The user can specify these input data either as a NumPy array, e.g.
array([1., 2., 3.])
or as a dictionary of NumPy arrays, e.g.{'a': array([1.]), 'b': array([2., 3.])}
.If the NumPy arrays are of dimension 2, their i-th rows represent the input data of the i-th sample; while if the NumPy arrays are of dimension 1, there is a single sample.
- Parameters:
input_data (DataType) – The input data.
- Returns:
The standard deviation at the query points.
- Return type:
ndarray
Warning
This statistic is expressed in relation to the transformed output space. You can sample the
predict()
method to estimate it in relation to the original output space if it is different from the transformed output space.
- to_pickle(directory=None, path='.', save_learning_set=False)¶
Save the machine learning algorithm.
- Parameters:
directory (str | None) – The name of the directory to save the algorithm.
path (str | Path) –
The path to parent directory where to create the directory.
By default it is set to “.”.
save_learning_set (bool) –
Whether to save the learning set or get rid of it to lighten the saved files.

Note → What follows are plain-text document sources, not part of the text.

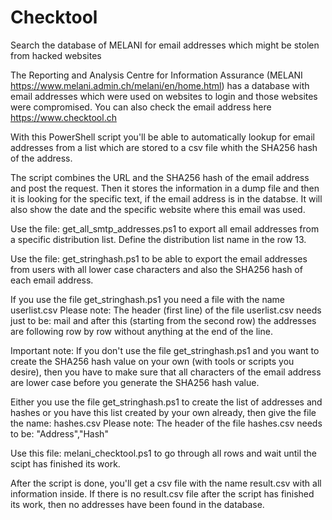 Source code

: # Checktool
Search the database of MELANI for email addresses which might be stolen from hacked websites

The Reporting and Analysis Centre for Information Assurance (MELANI https://www.melani.admin.ch/melani/en/home.html) has a database with email addresses which were used on websites to login and those websites were compromised.
You can also check the email address here https://www.checktool.ch

With this PowerShell script you'll be able to automatically lookup for email addresses from a list which are stored to a csv file whith the SHA256 hash of the address.

The script combines the URL and the SHA256 hash of the email address and post the request. Then it stores the information in a dump file and then it is looking for the specific text, if the email address is in the databse.
It will also show the date and the specific website where this email was used.

Use the file: get_all_smtp_addresses.ps1
to export all email addresses from a specific distribution list. Define the distribution list name in the row 13.

Use the file: get_stringhash.ps1
to be able to export the email addresses from users with all lower case characters and also the SHA256 hash of each email address.

If you use the file get_stringhash.ps1 you need a file with the name userlist.csv
Please note: The header (first line) of the file userlist.csv needs just to be:
mail
and after this (starting from the second row) the addresses are following row by row without anything at the end of the line.

Important note: If you don't use the file get_stringhash.ps1 and you want to create the SHA256 hash value on your own (with tools or scripts you desire), then you have to make sure that all characters of the email address are lower case before you generate the SHA256 hash value.

Either you use the file get_stringhash.ps1 to create the list of addresses and hashes or you have this list created by your own already, then give the file the name:
hashes.csv
Please note: The header of the file hashes.csv needs to be:
"Address","Hash"

Use this file: melani_checktool.ps1
to go through all rows and wait until the scipt has finished its work.

After the script is done, you'll get a csv file with the name result.csv with all information inside.
If there is no result.csv file after the script has finished its work, then no addresses have been found in the database.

By default it is set to False.
- Returns:
The path to the directory where the algorithm is saved.
- Return type:
- DEFAULT_TRANSFORMER: DefaultTransformerType = mappingproxy({'inputs': <gemseo.mlearning.transformers.scaler.min_max_scaler.MinMaxScaler object>, 'outputs': <gemseo.mlearning.transformers.scaler.min_max_scaler.MinMaxScaler object>})¶
The default transformer for the input and output data, if any.
- IDENTITY: Final[DefaultTransformerType] = mappingproxy({})¶
A transformer leaving the input and output variables as they are.
- LIBRARY: Final[str] = 'scikit-learn'¶
The name of the library of the wrapped machine learning algorithm.
- SHORT_ALGO_NAME: ClassVar[str] = 'GPR'¶
The short name of the machine learning algorithm, often an acronym.
Typically used for composite names, e.g.
f"{algo.SHORT_ALGO_NAME}_{dataset.name}"
orf"{algo.SHORT_ALGO_NAME}_{discipline.name}"
.
- algo: Any¶
The interfaced machine learning algorithm.
- property kernel¶
The kernel used for prediction.
- property learning_samples_indices: Sequence[int]¶
The indices of the learning samples used for the training.
- resampling_results: dict[str, tuple[Resampler, list[MLAlgo], list[ndarray] | ndarray]]¶
The resampler class names bound to the resampling results.
A resampling result is formatted as
(resampler, ml_algos, predictions)
whereresampler
is aResampler
,ml_algos
is the list of the associated machine learning algorithms built during the resampling stage andpredictions
are the predictions obtained with the latter.resampling_results
stores only one resampling result per resampler type (e.g.,"CrossValidation"
,"LeaveOneOut"
and"Boostrap"
).
- transformer: dict[str, Transformer]¶
The strategies to transform the variables, if any.
The values are instances of
Transformer
while the keys are the names of either the variables or the groups of variables, e.g. “inputs” or “outputs” in the case of the regression algorithms. If a group is specified, theTransformer
will be applied to all the variables of this group.